_THE TASK:_ Please repeat, from the entries that follow, the lines from the one containing "#### Queue Function" through the one containing "not run asynchronously" exactly, adding nothing.

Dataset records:
»»

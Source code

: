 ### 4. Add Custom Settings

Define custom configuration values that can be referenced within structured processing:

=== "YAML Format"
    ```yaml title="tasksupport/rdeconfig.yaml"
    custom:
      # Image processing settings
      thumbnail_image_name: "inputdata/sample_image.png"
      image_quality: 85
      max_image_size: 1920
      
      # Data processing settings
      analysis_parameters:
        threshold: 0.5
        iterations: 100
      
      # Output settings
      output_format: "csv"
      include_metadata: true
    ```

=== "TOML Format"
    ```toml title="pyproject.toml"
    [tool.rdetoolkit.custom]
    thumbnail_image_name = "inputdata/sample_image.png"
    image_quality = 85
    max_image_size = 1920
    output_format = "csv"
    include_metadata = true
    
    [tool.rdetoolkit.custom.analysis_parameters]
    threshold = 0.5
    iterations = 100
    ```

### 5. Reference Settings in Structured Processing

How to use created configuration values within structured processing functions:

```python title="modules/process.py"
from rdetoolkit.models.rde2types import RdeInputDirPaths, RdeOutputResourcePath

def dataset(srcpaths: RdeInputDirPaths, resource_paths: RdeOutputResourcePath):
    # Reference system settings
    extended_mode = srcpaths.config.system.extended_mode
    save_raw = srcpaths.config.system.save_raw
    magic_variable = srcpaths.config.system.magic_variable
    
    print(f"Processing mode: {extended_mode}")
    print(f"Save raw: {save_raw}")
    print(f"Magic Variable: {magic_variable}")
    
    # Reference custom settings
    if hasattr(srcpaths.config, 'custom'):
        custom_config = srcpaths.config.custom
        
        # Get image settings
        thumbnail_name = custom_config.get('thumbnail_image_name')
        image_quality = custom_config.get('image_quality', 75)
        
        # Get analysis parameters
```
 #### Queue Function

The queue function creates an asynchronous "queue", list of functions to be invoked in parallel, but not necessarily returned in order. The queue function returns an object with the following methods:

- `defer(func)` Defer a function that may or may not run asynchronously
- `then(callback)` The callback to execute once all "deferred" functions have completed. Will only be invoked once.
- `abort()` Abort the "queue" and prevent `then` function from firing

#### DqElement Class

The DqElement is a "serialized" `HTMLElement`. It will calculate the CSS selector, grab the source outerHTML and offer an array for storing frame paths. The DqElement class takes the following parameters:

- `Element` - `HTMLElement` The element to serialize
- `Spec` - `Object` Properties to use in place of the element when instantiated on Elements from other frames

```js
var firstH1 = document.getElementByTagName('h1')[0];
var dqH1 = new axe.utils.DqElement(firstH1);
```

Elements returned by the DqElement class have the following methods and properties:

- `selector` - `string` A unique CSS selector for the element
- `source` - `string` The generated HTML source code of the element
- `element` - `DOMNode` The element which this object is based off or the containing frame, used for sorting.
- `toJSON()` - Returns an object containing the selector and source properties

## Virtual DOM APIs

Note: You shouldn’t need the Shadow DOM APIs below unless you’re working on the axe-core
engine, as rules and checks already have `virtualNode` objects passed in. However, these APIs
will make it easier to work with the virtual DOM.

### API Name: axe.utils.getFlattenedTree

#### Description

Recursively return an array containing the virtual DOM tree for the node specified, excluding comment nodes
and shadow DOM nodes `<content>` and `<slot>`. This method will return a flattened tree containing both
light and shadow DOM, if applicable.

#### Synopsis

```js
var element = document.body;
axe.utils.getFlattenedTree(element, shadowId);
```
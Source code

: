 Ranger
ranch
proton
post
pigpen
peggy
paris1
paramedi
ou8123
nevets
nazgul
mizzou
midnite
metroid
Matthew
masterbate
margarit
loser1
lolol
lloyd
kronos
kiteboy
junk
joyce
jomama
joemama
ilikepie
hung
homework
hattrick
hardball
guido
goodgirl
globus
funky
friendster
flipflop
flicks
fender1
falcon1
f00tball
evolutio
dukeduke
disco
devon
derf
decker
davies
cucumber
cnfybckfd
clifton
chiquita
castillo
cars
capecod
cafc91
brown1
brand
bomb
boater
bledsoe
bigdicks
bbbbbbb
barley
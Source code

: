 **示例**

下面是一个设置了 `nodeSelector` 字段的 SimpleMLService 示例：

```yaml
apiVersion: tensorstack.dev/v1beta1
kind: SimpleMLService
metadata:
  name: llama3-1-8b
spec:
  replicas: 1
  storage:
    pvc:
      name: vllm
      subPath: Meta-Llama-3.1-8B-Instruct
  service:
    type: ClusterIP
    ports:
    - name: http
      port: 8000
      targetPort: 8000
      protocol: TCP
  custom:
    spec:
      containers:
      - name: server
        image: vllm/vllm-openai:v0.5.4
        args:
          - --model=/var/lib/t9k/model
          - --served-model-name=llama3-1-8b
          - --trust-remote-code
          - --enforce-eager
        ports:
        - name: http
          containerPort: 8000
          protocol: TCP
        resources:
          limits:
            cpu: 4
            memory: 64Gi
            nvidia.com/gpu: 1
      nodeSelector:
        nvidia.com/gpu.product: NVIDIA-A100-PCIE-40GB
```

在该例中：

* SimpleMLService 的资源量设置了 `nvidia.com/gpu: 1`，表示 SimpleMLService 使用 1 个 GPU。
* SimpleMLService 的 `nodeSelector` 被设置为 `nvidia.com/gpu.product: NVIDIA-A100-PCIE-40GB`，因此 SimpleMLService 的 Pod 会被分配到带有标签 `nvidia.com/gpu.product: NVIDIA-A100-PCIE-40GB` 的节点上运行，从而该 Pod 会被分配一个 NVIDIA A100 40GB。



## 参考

««

_SOLVED PROBLEM:_
 #### Queue Function

The queue function creates an asynchronous "queue", list of functions to be invoked in parallel, but not necessarily returned in order. The queue function returns an object with the following methods:

- `defer(func)` Defer a function that may or may not run asynchronously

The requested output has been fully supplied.